**ASSIGNMENT**: Every line below that contains "subsection" is to be copied.

PROVIDED INFORMATION START

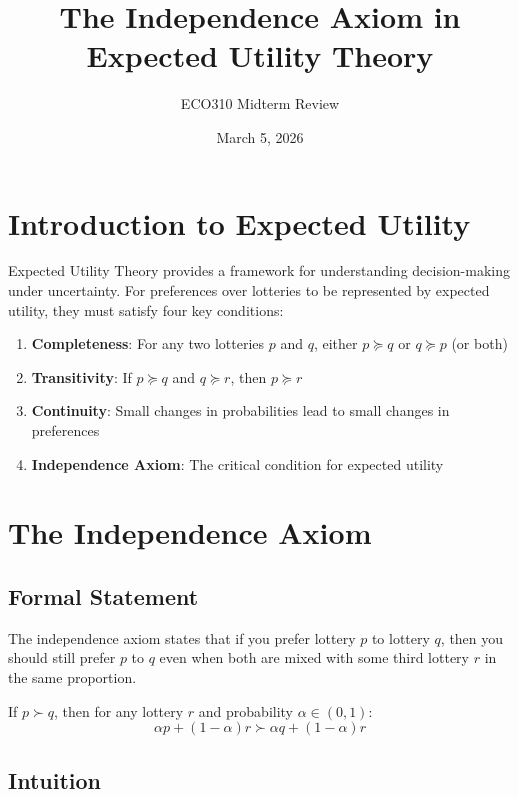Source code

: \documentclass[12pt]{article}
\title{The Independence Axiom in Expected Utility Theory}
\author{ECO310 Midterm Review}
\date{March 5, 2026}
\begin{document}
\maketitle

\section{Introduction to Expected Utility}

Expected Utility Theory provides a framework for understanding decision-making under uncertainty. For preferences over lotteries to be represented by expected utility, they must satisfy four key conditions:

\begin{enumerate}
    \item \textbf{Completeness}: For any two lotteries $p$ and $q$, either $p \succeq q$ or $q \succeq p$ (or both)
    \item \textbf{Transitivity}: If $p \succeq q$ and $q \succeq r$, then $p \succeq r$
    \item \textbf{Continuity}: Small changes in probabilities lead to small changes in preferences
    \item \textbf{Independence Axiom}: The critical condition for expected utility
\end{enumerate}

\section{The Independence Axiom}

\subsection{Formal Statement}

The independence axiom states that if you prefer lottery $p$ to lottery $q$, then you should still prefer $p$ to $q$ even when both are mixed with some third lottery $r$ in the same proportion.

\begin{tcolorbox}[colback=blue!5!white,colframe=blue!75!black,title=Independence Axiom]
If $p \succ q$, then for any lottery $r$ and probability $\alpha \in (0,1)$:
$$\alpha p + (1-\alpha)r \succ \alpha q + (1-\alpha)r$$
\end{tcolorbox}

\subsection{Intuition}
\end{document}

PROVIDED INFORMATION END
PROVIDED INFORMATION START

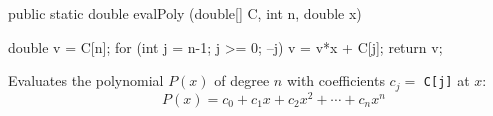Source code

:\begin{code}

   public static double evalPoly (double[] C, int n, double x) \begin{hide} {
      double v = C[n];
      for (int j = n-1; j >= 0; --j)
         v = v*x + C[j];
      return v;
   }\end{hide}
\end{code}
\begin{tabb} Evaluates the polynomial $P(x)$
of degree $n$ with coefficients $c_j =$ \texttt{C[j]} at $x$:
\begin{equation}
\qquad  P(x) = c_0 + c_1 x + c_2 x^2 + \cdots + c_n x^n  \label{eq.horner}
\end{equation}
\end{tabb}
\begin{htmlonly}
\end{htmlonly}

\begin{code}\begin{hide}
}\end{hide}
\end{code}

PROVIDED INFORMATION END

**EXERCISE OUTPUT**:
\subsection{Formal Statement}
\subsection{Intuition}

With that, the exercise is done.